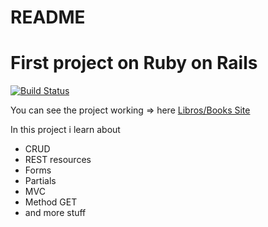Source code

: # README
# First project on Ruby on Rails

[![Build Status](https://img.shields.io/badge/rails-%23CC0000.svg?style=for-the-badge&logo=ruby-on-rails&logoColor=white)](https://booksproject-ruby-01.herokuapp.com/)

You can see the project working => here [Libros/Books Site](https://booksproject-ruby-01.herokuapp.com/)

In this project i learn about
- CRUD
- REST resources
- Forms
- Partials
- MVC
- Method GET
- and more stuff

-- -- --

■ Work to be completed
Keep the pictures out of your copy, and repeat every entry above exactly.

■ Answer space
Source code

: # README
# First project on Ruby on Rails

[![Build Status](https://img.shields.io/badge/rails-%23CC0000.svg?style=for-the-badge&logo=ruby-on-rails&logoColor=white)](https://booksproject-ruby-01.herokuapp.com/)

You can see the project working => here [Libros/Books Site](https://booksproject-ruby-01.herokuapp.com/)

In this project i learn about
- CRUD
- REST resources
- Forms
- Partials
- MVC
- Method GET
- and more stuff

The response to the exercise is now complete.